Every line of the data that includes "distinct" should be copied out.

---

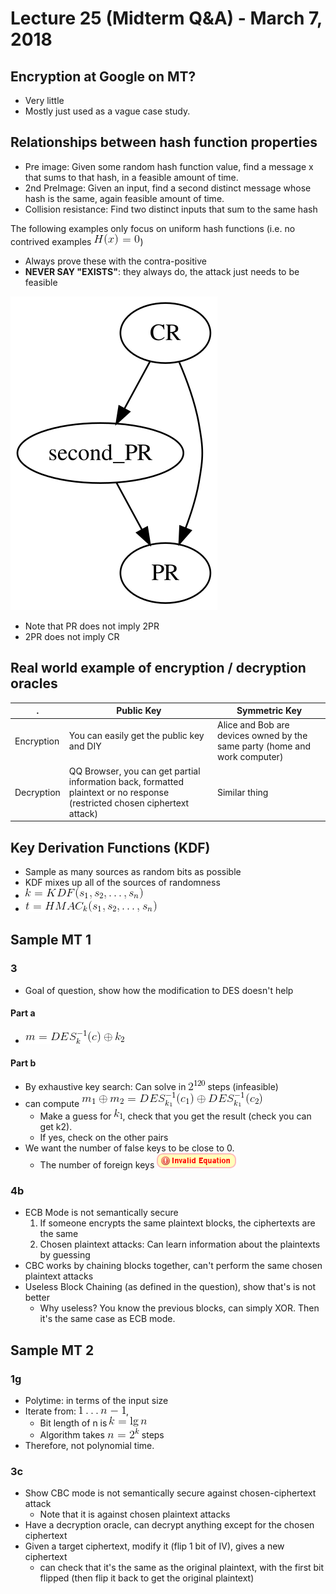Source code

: # Lecture 25 (Midterm Q&A) - March 7, 2018

## Encryption at Google on MT?
- Very little
- Mostly just used as a vague case study.

## Relationships between hash function properties
- Pre image: Given some random hash function value, find a message x that sums to that hash, in a feasible amount of time.
- 2nd PreImage: Given an input, find a second distinct message whose hash is the same, again feasible amount of time.
- Collision resistance: Find two distinct inputs that sum to the same hash

The following examples only focus on uniform hash functions (i.e. no contrived examples ![latex-9aee1732-7203-4606-b476-60006f0435ee](data/lecture25/latex-9aee1732-7203-4606-b476-60006f0435ee.png))
- Always prove these with the contra-positive
- **NEVER SAY "EXISTS"**: they always do, the attack just needs to be feasible


![graph-5c77fc85-6c52-4615-943c-c6b7bc97c1a7](data/lecture25/graph-5c77fc85-6c52-4615-943c-c6b7bc97c1a7.svg)

- Note that PR does not imply 2PR
- 2PR does not imply CR

## Real world example of encryption / decryption oracles

| . | Public Key | Symmetric Key |
|-|-|-|
| Encryption | You can easily get the public key and DIY | Alice and Bob are devices owned by the same party (home and work computer) |
| Decryption | QQ Browser, you can get partial information back, formatted plaintext or no response (restricted chosen ciphertext attack) | Similar thing |

## Key Derivation Functions (KDF)
- Sample as many sources as random bits as possible
- KDF mixes up all of the sources of randomness
- ![latex-a4612431-70a3-48cd-b443-b95764ab8942](data/lecture25/latex-a4612431-70a3-48cd-b443-b95764ab8942.png)
- ![latex-36cd711a-aa9c-4148-89a1-5a0feed2102f](data/lecture25/latex-36cd711a-aa9c-4148-89a1-5a0feed2102f.png)

## Sample MT 1

### 3
- Goal of question, show how the modification to DES doesn't help

#### Part a
- ![latex-e15d4dac-5267-4642-9989-a665613fce7a](data/lecture25/latex-e15d4dac-5267-4642-9989-a665613fce7a.png)

#### Part b
- By exhaustive key search: Can solve in ![latex-4a5e7ae4-6742-40ed-9c75-1f5580aae2ae](data/lecture25/latex-4a5e7ae4-6742-40ed-9c75-1f5580aae2ae.png) steps (infeasible)
- can compute ![latex-cb97df14-a323-4b62-825e-175012c7919d](data/lecture25/latex-cb97df14-a323-4b62-825e-175012c7919d.png)
  - Make a guess for ![latex-a40de7cd-5cfc-4a30-9f90-5c4fd62923b4](data/lecture25/latex-a40de7cd-5cfc-4a30-9f90-5c4fd62923b4.png), check that you get the result (check you can get k2).
  - If yes, check on the other pairs
- We want the number of false keys to be close to 0.
  - The number of foreign keys ![latex-9f18097a-b2ba-4e2a-b31d-f62b39bd980e](data/lecture25/latex-9f18097a-b2ba-4e2a-b31d-f62b39bd980e.png)

### 4b
- ECB Mode is not semantically secure
  1. If someone encrypts the same plaintext blocks, the ciphertexts are the same
  2. Chosen plaintext attacks: Can learn information about the plaintexts by guessing
- CBC works by chaining blocks together, can't perform the same chosen plaintext attacks
- Useless Block Chaining (as defined in the question), show that's is not better
  - Why useless? You know the previous blocks, can simply XOR. Then it's the same case as ECB mode.

## Sample MT 2

### 1g
- Polytime: in terms of the input size
- Iterate from: ![latex-73194631-3cca-4cc9-ad57-5a7b83b1b155](data/lecture25/latex-73194631-3cca-4cc9-ad57-5a7b83b1b155.png),
  - Bit length of n is ![latex-6f30e80f-9ea3-4adb-b6f5-c0f003609234](data/lecture25/latex-6f30e80f-9ea3-4adb-b6f5-c0f003609234.png)
  - Algorithm takes ![latex-81697fff-015b-418b-863c-741c5a12e7cc](data/lecture25/latex-81697fff-015b-418b-863c-741c5a12e7cc.png) steps
- Therefore, not polynomial time.

### 3c
- Show CBC mode is not semantically secure against chosen-ciphertext attack
  - Note that it is against chosen plaintext attacks
- Have a decryption oracle, can decrypt anything except for the chosen ciphertext
- Given a target ciphertext, modify it (flip 1 bit of IV), gives a new ciphertext
  - can check that it's the same as the original plaintext, with the first bit flipped (then flip it back to get the original plaintext)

---

Response below »
- 2nd PreImage: Given an input, find a second distinct message whose hash is the same, again feasible amount of time.
- Collision resistance: Find two distinct inputs that sum to the same hash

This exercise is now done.